You must do this by modifying the input array in-place with O(1)
extra memory.
Solution
Approach
First we need to read carefully and understand the problem. Don’t skip this step and immediately start coding up a random solution, it’ll only come back to bite you later!
When I read this I can see three main points:
we have some input in the form of an array of characters called s.
the output should be the reverse of the input
we have a constraint on the problem, it must modify the input array in-place.
The first two points are pretty simple and shouldn’t need too much explanation but the third point is very important. We cannot create another array to solve this problem and have to use the existing array that already contains the array of characters.
My Attempts
The simplest solution I can think of to this doesn’t satisfy the third of our criteria and therefore would fail as a solution for this problem on the LeetCode website. That doesn’t mean its not a valuable stepping stone to the solution though!
This is to create a new array and loop through the input backwards, lets see some pseudocode:
function(input):
create new array[with_size_of_input]
loop each character backwards through input:
array.add(character)
return array
This should create the desired output and it would definitely reverse a string.. but it will also use too much memory. We have created a new array in memory on our computer.
What if we were to use a temporary variable to swap the first and last character of the array? Then the second with the second-to-last and so on until we hit the middle.
I’m going to propose a two pointer algorithm as a solution to this problem. We can create two small variables to point at the first and last character of the array and then on each iteration swap the characters and move them closer together until they converge!
Lets try to visualise it:
[1, 2, 3, 4, 5, 6]
^ ^
[6, 2, 3, 4, 5, 1]
^ ^
[6, 5, 3, 4, 2, 1]
^ ^
[6, 5, 4, 3, 2, 1]
My solution in C#:
public void ReverseString(char[] s) {
int left = 0;
int right = s.Length - 1;
char temp;
while(left < right) {
temp = s[left];
s[left] = s[right];
s[right] = temp;
left++;
right--;
}
}
I’ve intialised a left and right variable as pointers to use in the input array. This way we can traverse the array by changing the pointer value. The left one starts at the first element in the array and the right one starts at the last element.
The while loop checks if the pointers have met in the middle yet and if not will continue on the next loop.
we use a temp variable to store the current value where the left is looking at, then we overwrite that left value with the right value then we assign the temp value to the right side. We have swapped the elements.

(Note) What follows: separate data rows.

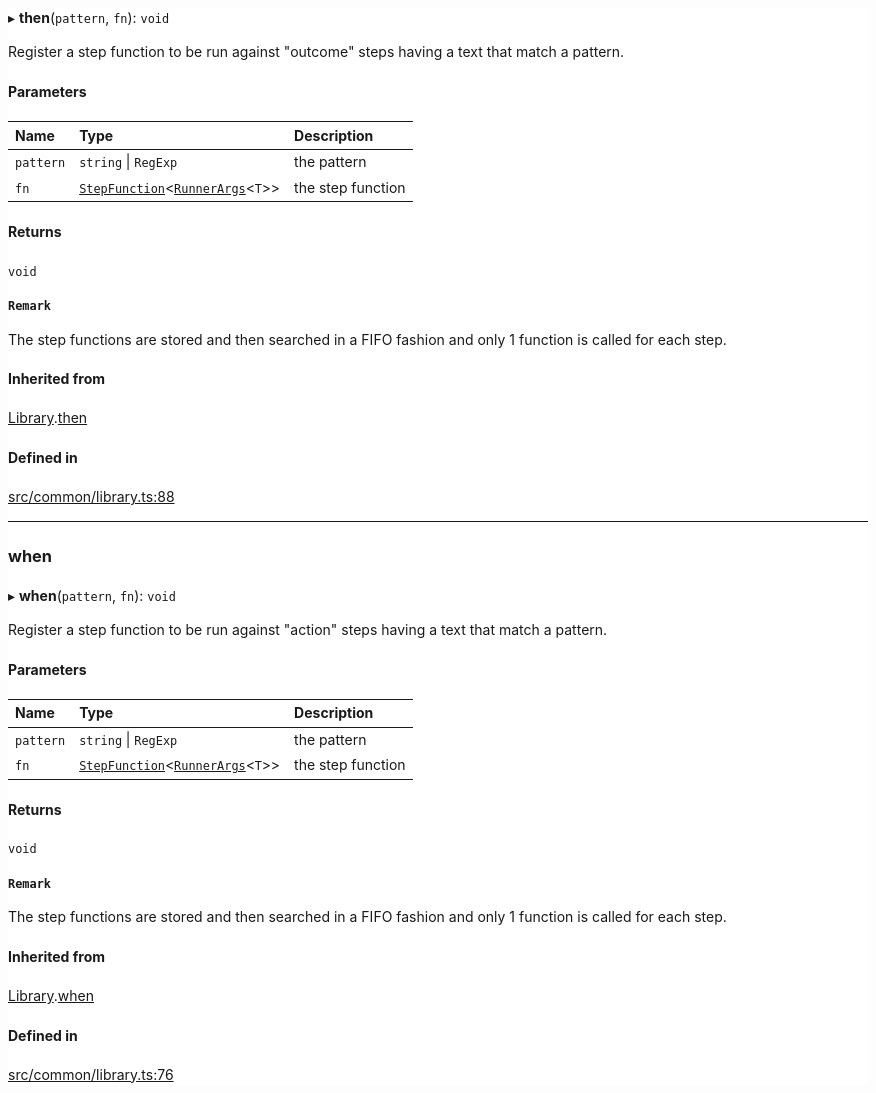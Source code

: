 ▸ **then**(`pattern`, `fn`): `void`

Register a step function to be run against "outcome" steps having a text that match a pattern.

#### Parameters

| Name | Type | Description |
| :------ | :------ | :------ |
| `pattern` | `string` \| `RegExp` | the pattern |
| `fn` | [`StepFunction`](../modules/common.md#stepfunction)\<[`RunnerArgs`](../modules/playwright.md#runnerargs)\<`T`\>\> | the step function |

#### Returns

`void`

**`Remark`**

The step functions are stored and then searched in a FIFO fashion and only 1 function is called for each step.

#### Inherited from

[Library](common.Library.md).[then](common.Library.md#then)

#### Defined in

[src/common/library.ts:88](https://github.com/Niitch/gherkin-wrapper/blob/0fb44bdd84c0fef4ddb343cfa7f4026e36d5dacf/src/common/library.ts#L88)

___

### when

▸ **when**(`pattern`, `fn`): `void`

Register a step function to be run against "action" steps having a text that match a pattern.

#### Parameters

| Name | Type | Description |
| :------ | :------ | :------ |
| `pattern` | `string` \| `RegExp` | the pattern |
| `fn` | [`StepFunction`](../modules/common.md#stepfunction)\<[`RunnerArgs`](../modules/playwright.md#runnerargs)\<`T`\>\> | the step function |

#### Returns

`void`

**`Remark`**

The step functions are stored and then searched in a FIFO fashion and only 1 function is called for each step.

#### Inherited from

[Library](common.Library.md).[when](common.Library.md#when)

#### Defined in

[src/common/library.ts:76](https://github.com/Niitch/gherkin-wrapper/blob/0fb44bdd84c0fef4ddb343cfa7f4026e36d5dacf/src/common/library.ts#L76)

Finally we increment left and decrement right, slowly moving them closer together.
Once they converge we have a reversed array of characters!
Complexity
Time complexity of this solution is O(n) because the while loop iterations are O(1) each, and the pointers start at a distance of n from each other and move closer by one step each iteration. This can never cause us to do more than n iterations.
Space complexity of this solution is O(1) we don’t use any more memory to complete this solution we don’t initialise new arrays to complete any calculations.
We do, however, use two small variables as pointers on my machine in C# this is 4 bytes each for 8 bytes total in integers and 2 bytes for the char totalling 10 bytes. Much, much smaller than the potential size of a copy of the unspecified input array.